I met Mom and Tona for a drink the other night. It isn't something that happens often, but I would like for it to happen again soon. Hanging out with Mom when she's had a couple drinks is a real ego-booster. While introducing me to people as her daughter, of course, she let each person know how hilarious I am. I don't think these people were too concerned with my personality as I was in a dress from Express that was...well...fitted. The short black dress was embellished with sparkles, as I was in a sparkle kind of mood that night. I haven't been out much lately, OK? It was an occasion of sorts.

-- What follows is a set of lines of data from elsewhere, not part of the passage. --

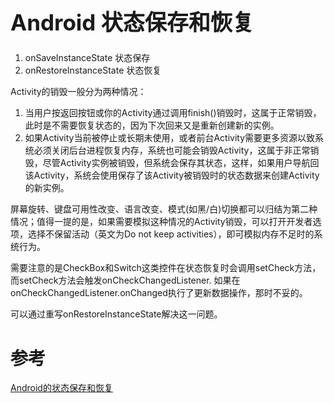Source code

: <h1 style="font-size: 2.5em;"> Android 状态保存和恢复</h1>
 

1. onSaveInstanceState 状态保存
1. onRestoreInstanceState 状态恢复

Activity的销毁一般分为两种情况：

1. 当用户按返回按钮或你的Activity通过调用finish()销毁时，这属于正常销毁，此时是不需要恢复状态的，因为下次回来又是重新创建新的实例。
1. 如果Activity当前被停止或长期未使用，或者前台Activity需要更多资源以致系统必须关闭后台进程恢复内存，系统也可能会销毁Activity，这属于非正常销毁，尽管Activity实例被销毁，但系统会保存其状态，这样，如果用户导航回该Activity，系统会使用保存了该Activity被销毁时的状态数据来创建Activity的新实例。

屏幕旋转、键盘可用性改变、语言改变、模式(如黑/白)切换都可以归结为第二种情况；值得一提的是，如果需要模拟这种情况的Activity销毁，可以打开开发者选项，选择不保留活动（英文为Do not keep activities），即可模拟内存不足时的系统行为。


需要注意的是CheckBox和Switch这类控件在状态恢复时会调用setCheck方法，而setCheck方法会触发onCheckChangedListener.
如果在onCheckChangedListener.onChanged执行了更新数据操作，那时不妥的。

可以通过重写onRestoreInstanceState解决这一问题。

# 参考
[Android的状态保存和恢复](https://www.jianshu.com/p/90cf59f22f40)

The HiLo really is a special little place. You truly never know who you are going to run into. The bar is in OKC on Classen near Edna's, Drunken Fry, and the Speakeasy. It's a dark little hole in the wall that tends to get really packed on the weekends. If you haven't met the people who frequent there at least 20 or so times, they will not remember your name. I'm sure it has something to do with the insane amounts of alcohol consumed there, but I get to feel like the belle of the ball each and every time I step foot in the bar -- at least until they start to remember who I am and then I'm sure I will be known as "That smart mouthed girl that claims Tona is her Aunt".

It's easy to name drop Tona's name in the HiLo because sometimes she cocktails on Friday nights. It cuts out a lot of the get-to-know-you process that frankly sometimes bores the hell out of me. I can cut right into the part where I'm awesome. Using Tona as a name-drop is like an insta-friend button. I love it. One day, you will all be able to say my name and everyone will be like, "YEAH. She's so great. You must be great, too!" and you'll be like, "Yeah! You are totally right!"

And then you'll go out into the parking lot at closing time and puke because shots fly around that bar like its December 21,2012 already.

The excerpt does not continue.